Validating the resulting hOCR file results in
$ ocr-validate hocr 00000011.html
[WARN] STDIN Recommended metadata field 'ocr-langs' missing
[ERROR] STDIN:13 Error parsing properties for "<div class="ocr_page" id="Page1" title="image ; bbox 0 0 ; ppageno 0">" : (property need more than 1 value to unpack)
(which is most likely a different problem).
I do not see the ocr_carea in your output - why do you think that its absence causes the error?
Well, your input ALTO file does not contain any ComposedBlock elements - so there is no content to transform into ocr_carea...

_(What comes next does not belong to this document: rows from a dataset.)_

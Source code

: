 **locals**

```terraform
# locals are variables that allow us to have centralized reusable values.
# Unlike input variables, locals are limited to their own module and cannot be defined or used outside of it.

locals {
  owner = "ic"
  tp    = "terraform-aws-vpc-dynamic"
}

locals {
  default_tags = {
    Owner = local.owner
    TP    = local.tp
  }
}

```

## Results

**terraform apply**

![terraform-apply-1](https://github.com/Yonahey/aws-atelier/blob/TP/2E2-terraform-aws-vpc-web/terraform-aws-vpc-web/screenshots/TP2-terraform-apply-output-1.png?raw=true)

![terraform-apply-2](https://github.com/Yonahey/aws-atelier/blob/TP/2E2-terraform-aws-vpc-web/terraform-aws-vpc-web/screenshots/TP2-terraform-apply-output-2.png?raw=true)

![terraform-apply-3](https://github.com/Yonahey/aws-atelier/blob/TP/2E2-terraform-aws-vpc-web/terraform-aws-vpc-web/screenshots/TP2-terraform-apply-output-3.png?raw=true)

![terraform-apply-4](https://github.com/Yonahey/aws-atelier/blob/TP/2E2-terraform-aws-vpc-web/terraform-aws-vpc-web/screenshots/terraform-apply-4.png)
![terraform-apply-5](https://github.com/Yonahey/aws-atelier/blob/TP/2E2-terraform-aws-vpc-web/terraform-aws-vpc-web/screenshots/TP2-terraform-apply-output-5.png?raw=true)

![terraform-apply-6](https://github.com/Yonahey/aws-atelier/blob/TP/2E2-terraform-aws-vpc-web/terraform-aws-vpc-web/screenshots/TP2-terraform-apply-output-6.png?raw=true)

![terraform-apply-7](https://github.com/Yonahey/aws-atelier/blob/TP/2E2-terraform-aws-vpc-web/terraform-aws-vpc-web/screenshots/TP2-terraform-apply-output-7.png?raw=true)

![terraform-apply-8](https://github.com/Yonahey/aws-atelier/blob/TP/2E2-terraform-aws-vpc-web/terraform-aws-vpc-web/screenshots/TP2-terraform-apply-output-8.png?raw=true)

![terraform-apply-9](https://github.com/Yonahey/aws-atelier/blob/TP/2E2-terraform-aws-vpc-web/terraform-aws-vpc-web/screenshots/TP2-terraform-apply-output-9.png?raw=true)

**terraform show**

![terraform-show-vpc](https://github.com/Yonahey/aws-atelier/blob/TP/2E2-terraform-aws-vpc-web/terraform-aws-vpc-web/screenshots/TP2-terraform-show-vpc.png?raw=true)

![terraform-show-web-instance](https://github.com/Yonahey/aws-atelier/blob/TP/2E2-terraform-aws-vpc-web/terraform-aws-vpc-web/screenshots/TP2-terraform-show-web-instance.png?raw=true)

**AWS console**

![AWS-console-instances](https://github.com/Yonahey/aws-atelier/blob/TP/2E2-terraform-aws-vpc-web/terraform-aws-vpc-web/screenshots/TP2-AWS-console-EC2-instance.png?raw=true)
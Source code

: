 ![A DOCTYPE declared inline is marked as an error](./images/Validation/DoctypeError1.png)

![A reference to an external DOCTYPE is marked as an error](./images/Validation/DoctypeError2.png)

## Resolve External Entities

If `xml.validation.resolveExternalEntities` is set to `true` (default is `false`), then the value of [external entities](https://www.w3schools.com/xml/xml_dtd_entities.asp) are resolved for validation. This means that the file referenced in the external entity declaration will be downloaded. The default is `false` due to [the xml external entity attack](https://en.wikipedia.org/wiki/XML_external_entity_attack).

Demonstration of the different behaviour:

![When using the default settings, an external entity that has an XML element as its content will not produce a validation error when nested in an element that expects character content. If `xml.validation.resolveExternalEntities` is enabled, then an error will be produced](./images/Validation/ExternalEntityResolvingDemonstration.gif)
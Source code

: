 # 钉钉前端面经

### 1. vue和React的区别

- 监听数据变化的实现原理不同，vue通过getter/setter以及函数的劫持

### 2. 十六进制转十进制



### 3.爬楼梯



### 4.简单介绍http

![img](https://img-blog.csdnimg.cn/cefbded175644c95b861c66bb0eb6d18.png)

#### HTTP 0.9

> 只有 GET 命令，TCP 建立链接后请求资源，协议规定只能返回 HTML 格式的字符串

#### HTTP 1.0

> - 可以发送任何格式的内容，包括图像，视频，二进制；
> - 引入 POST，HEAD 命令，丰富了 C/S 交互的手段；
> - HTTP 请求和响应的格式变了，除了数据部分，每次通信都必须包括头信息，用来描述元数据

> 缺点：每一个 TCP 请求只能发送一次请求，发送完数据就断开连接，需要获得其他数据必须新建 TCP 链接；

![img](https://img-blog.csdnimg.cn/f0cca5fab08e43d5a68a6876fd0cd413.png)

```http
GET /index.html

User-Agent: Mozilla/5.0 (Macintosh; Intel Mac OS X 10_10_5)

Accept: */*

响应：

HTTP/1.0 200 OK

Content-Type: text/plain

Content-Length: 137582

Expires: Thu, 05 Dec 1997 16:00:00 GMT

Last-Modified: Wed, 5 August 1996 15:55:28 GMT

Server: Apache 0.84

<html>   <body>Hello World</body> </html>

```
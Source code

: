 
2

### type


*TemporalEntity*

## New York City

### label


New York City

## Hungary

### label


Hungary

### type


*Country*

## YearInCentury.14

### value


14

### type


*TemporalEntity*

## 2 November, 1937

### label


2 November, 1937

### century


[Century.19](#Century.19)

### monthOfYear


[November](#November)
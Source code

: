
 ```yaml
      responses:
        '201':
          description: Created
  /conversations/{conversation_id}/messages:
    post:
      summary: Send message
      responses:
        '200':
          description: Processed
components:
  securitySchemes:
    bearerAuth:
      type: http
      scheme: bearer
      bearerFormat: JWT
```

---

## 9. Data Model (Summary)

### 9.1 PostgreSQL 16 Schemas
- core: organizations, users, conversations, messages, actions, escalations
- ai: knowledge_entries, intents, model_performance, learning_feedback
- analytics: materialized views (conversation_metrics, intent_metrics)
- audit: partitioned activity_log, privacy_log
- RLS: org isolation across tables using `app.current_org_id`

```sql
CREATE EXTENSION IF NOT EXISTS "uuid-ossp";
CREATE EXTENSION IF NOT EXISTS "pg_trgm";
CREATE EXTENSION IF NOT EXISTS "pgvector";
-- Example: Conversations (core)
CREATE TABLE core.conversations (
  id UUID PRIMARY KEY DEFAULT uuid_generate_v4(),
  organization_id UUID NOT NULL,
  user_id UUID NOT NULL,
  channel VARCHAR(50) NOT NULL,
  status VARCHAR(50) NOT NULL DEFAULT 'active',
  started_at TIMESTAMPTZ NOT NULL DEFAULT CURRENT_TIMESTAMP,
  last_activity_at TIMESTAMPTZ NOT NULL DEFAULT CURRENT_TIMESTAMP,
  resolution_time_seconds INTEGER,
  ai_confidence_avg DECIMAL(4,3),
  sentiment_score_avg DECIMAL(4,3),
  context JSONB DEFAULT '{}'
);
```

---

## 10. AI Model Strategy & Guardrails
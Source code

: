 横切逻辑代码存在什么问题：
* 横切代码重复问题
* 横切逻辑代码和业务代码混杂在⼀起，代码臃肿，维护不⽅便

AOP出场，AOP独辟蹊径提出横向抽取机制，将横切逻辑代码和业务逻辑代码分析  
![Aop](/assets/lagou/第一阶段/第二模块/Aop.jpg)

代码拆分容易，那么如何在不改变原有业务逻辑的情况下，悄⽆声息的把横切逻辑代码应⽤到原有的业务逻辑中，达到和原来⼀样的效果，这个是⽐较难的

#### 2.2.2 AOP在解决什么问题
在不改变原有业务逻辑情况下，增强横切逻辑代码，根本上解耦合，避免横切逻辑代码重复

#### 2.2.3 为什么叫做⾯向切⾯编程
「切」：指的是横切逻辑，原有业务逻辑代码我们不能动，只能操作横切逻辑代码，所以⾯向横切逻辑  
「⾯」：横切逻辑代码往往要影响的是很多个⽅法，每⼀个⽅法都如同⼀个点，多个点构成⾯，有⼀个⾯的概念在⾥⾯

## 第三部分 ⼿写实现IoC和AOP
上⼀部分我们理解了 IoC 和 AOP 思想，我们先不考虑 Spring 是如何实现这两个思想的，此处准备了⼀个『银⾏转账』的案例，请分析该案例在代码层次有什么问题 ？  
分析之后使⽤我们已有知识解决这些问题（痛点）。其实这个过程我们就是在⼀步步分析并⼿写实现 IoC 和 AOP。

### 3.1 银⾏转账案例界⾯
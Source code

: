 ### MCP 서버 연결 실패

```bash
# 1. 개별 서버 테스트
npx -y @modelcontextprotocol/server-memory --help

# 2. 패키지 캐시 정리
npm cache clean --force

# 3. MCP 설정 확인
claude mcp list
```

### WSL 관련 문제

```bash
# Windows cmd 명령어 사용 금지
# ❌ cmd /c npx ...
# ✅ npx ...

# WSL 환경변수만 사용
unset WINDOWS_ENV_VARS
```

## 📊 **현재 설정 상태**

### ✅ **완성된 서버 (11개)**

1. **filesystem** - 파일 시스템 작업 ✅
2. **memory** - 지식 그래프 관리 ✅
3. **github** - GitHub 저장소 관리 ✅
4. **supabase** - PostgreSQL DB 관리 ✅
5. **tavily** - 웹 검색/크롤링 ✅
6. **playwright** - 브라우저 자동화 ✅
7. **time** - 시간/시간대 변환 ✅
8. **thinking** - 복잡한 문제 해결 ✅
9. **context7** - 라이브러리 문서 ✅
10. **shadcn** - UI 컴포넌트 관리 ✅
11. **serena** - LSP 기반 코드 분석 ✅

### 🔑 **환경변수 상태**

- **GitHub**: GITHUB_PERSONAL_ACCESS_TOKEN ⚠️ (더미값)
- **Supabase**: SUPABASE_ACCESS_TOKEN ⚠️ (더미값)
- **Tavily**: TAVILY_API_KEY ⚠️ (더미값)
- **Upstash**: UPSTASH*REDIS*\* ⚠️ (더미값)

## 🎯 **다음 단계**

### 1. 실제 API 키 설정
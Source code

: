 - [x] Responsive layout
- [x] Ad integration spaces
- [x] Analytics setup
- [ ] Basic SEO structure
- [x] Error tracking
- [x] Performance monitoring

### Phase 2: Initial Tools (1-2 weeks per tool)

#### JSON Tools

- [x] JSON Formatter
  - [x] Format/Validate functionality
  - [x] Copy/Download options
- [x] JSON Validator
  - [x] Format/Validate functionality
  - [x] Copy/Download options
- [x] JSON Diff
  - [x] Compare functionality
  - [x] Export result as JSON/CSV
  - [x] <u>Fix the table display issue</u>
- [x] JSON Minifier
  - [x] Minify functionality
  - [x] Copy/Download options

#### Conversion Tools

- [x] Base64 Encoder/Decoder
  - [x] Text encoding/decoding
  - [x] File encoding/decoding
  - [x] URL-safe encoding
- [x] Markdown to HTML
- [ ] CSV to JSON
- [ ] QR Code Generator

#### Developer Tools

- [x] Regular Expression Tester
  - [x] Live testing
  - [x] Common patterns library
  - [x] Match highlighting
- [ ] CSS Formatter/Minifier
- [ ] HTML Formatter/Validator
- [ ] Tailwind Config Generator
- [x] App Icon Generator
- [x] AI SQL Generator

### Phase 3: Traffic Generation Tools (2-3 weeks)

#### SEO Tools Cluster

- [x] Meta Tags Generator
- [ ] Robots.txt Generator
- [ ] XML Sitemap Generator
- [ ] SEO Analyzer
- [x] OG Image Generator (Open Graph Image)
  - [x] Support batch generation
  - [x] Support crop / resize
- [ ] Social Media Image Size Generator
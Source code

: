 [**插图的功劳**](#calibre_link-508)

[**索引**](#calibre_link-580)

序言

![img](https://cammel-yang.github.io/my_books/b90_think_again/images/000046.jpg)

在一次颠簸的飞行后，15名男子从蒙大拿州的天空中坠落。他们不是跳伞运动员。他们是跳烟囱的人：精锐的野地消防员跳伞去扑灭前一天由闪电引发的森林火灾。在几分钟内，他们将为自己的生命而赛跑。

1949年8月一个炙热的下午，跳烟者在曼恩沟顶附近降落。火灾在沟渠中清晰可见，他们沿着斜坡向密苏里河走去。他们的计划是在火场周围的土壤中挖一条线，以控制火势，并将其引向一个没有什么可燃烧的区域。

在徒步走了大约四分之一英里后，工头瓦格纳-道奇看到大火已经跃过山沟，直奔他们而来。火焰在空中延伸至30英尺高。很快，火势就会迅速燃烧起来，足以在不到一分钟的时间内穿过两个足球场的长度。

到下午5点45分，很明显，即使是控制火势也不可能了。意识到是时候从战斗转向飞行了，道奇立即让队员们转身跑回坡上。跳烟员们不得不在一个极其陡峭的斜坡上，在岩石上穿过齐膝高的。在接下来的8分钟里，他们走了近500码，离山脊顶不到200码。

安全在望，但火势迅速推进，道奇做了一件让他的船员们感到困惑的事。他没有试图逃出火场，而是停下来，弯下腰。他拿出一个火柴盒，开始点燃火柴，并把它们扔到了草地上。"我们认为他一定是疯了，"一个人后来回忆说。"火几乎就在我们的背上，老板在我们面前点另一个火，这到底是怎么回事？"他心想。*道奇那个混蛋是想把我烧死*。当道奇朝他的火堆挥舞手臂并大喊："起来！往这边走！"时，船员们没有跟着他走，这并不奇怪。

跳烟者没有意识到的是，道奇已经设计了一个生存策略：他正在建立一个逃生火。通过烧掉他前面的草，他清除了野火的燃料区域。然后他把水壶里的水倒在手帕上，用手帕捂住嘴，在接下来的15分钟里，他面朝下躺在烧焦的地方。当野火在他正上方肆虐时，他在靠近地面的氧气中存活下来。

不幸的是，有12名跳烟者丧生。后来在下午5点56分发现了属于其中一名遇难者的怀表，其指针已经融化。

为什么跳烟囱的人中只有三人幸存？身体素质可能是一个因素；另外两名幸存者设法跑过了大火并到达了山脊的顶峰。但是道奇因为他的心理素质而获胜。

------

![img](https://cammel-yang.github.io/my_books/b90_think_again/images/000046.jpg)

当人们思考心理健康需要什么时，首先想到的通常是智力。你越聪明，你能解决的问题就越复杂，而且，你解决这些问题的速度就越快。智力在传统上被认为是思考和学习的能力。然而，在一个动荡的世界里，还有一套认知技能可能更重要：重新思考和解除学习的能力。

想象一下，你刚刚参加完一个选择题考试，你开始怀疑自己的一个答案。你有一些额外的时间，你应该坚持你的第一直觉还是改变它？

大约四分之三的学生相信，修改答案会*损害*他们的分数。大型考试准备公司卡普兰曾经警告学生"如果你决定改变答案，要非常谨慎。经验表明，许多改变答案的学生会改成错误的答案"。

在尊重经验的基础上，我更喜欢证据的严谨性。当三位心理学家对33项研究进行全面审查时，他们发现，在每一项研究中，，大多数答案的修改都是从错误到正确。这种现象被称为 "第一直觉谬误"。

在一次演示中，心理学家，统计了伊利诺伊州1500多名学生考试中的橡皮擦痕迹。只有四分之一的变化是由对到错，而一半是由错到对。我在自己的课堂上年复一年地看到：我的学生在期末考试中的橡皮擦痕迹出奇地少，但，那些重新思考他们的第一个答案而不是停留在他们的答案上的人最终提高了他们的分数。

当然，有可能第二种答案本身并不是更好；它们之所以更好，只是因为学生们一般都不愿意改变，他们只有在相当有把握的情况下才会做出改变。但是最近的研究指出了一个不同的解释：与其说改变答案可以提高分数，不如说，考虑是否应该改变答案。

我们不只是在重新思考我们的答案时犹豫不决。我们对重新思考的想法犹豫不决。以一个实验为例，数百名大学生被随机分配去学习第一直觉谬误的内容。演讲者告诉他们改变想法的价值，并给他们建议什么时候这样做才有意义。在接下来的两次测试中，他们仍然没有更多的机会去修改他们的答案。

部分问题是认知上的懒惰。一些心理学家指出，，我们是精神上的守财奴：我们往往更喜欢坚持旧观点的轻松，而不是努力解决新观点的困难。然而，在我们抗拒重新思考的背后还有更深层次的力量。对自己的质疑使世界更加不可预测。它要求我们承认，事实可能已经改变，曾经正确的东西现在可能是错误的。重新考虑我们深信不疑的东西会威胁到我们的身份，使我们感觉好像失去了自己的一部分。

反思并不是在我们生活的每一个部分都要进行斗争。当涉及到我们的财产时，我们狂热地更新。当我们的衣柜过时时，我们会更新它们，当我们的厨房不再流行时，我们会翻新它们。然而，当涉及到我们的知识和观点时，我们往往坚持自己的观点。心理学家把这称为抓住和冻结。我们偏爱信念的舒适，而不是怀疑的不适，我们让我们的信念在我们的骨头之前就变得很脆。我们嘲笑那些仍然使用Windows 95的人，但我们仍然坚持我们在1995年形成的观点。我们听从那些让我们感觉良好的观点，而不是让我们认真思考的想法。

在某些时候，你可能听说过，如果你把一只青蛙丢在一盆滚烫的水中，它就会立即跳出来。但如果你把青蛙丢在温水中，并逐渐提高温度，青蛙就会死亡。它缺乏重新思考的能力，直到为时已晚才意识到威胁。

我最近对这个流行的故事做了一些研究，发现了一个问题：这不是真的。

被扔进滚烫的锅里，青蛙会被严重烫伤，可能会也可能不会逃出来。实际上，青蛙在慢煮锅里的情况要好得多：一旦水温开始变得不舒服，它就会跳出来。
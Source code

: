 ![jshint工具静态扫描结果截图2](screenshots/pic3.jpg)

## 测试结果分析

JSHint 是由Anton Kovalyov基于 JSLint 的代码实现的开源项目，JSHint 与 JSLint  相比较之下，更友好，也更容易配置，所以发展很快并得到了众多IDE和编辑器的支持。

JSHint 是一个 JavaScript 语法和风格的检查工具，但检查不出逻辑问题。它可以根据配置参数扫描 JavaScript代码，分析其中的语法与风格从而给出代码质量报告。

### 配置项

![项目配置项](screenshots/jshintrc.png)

<xsl:template match="PrintSpace">
<xsl:apply-templates select="ComposedBlock"/>
<xsl:apply-templates select="TextBlock"/>
</xsl:template>
<xsl:template match="ComposedBlock">
<div class="ocr_carea" id="{mf:getId(@ID,'block',.)}" title="...">
<xsl:apply-templates select="TextBlock"/>
</div>
</xsl:template>
That's exactly the point! Sorry for not making this clear in the first place: As far as I understand the hOCR specs, every text segment has to be enclosed by an ocr_carea
(not only composed blocks). Though maybe I am wrong at this... (@kba FYI)
The docs are a bit unclear. But IMHO I think you cannot create ocr_carea without the respective ALTO elements.
From my point it is not a bug in the transformation so I am closing this.
As far as I understand the hOCR specs, every text segment has to be enclosed by an
ocr_carea
That should be the case but as @filak said, it is underspecified at least. Do not rely on that for transformations :-(
@wrznr I am also getting an essentially empty hocr (when running ocr-transform) from an ABBYY-outputted alto file. Did you manage to find a way to do the conversion? Thanks!
@jtlz2 No. But this is actually not my use case. I plan to go from ALTO to TEI and since I have a method to convert hOCR to TEI, I thought I could use this script as an intermediate step. Due to the unclearness of the hOCR documentation (cf. above), I refrained from this idea.
For your use case, maybe https://gist.github.com/tfmorris/5977784 helps?